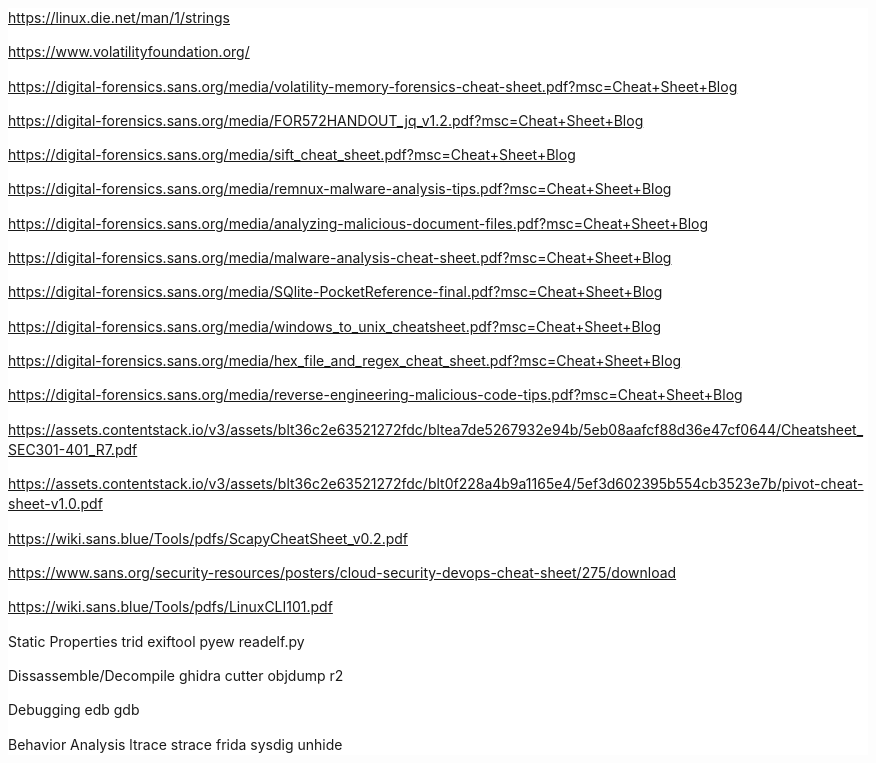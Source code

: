 https://linux.die.net/man/1/strings

https://www.volatilityfoundation.org/

https://digital-forensics.sans.org/media/volatility-memory-forensics-cheat-sheet.pdf?msc=Cheat+Sheet+Blog



https://digital-forensics.sans.org/media/FOR572HANDOUT_jq_v1.2.pdf?msc=Cheat+Sheet+Blog

https://digital-forensics.sans.org/media/sift_cheat_sheet.pdf?msc=Cheat+Sheet+Blog

https://digital-forensics.sans.org/media/remnux-malware-analysis-tips.pdf?msc=Cheat+Sheet+Blog

https://digital-forensics.sans.org/media/analyzing-malicious-document-files.pdf?msc=Cheat+Sheet+Blog

https://digital-forensics.sans.org/media/malware-analysis-cheat-sheet.pdf?msc=Cheat+Sheet+Blog

https://digital-forensics.sans.org/media/SQlite-PocketReference-final.pdf?msc=Cheat+Sheet+Blog

https://digital-forensics.sans.org/media/windows_to_unix_cheatsheet.pdf?msc=Cheat+Sheet+Blog

https://digital-forensics.sans.org/media/hex_file_and_regex_cheat_sheet.pdf?msc=Cheat+Sheet+Blog

https://digital-forensics.sans.org/media/reverse-engineering-malicious-code-tips.pdf?msc=Cheat+Sheet+Blog

https://assets.contentstack.io/v3/assets/blt36c2e63521272fdc/bltea7de5267932e94b/5eb08aafcf88d36e47cf0644/Cheatsheet_SEC301-401_R7.pdf

https://assets.contentstack.io/v3/assets/blt36c2e63521272fdc/blt0f228a4b9a1165e4/5ef3d602395b554cb3523e7b/pivot-cheat-sheet-v1.0.pdf



https://wiki.sans.blue/Tools/pdfs/ScapyCheatSheet_v0.2.pdf

https://www.sans.org/security-resources/posters/cloud-security-devops-cheat-sheet/275/download

https://wiki.sans.blue/Tools/pdfs/LinuxCLI101.pdf


Static Properties
trid
exiftool
pyew
readelf.py

Dissassemble/Decompile
ghidra
cutter
objdump
r2

Debugging
edb
gdb

Behavior Analysis
ltrace
strace
frida
sysdig
unhide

────────────────────────────────────────

Task prompt »
Output, exactly and with nothing else, the lines from the line containing "Dissassemble/Decompile" to the end of the entries.

Reply »
Dissassemble/Decompile
ghidra
cutter
objdump
r2

Debugging
edb
gdb

Behavior Analysis
ltrace
strace
frida
sysdig
unhide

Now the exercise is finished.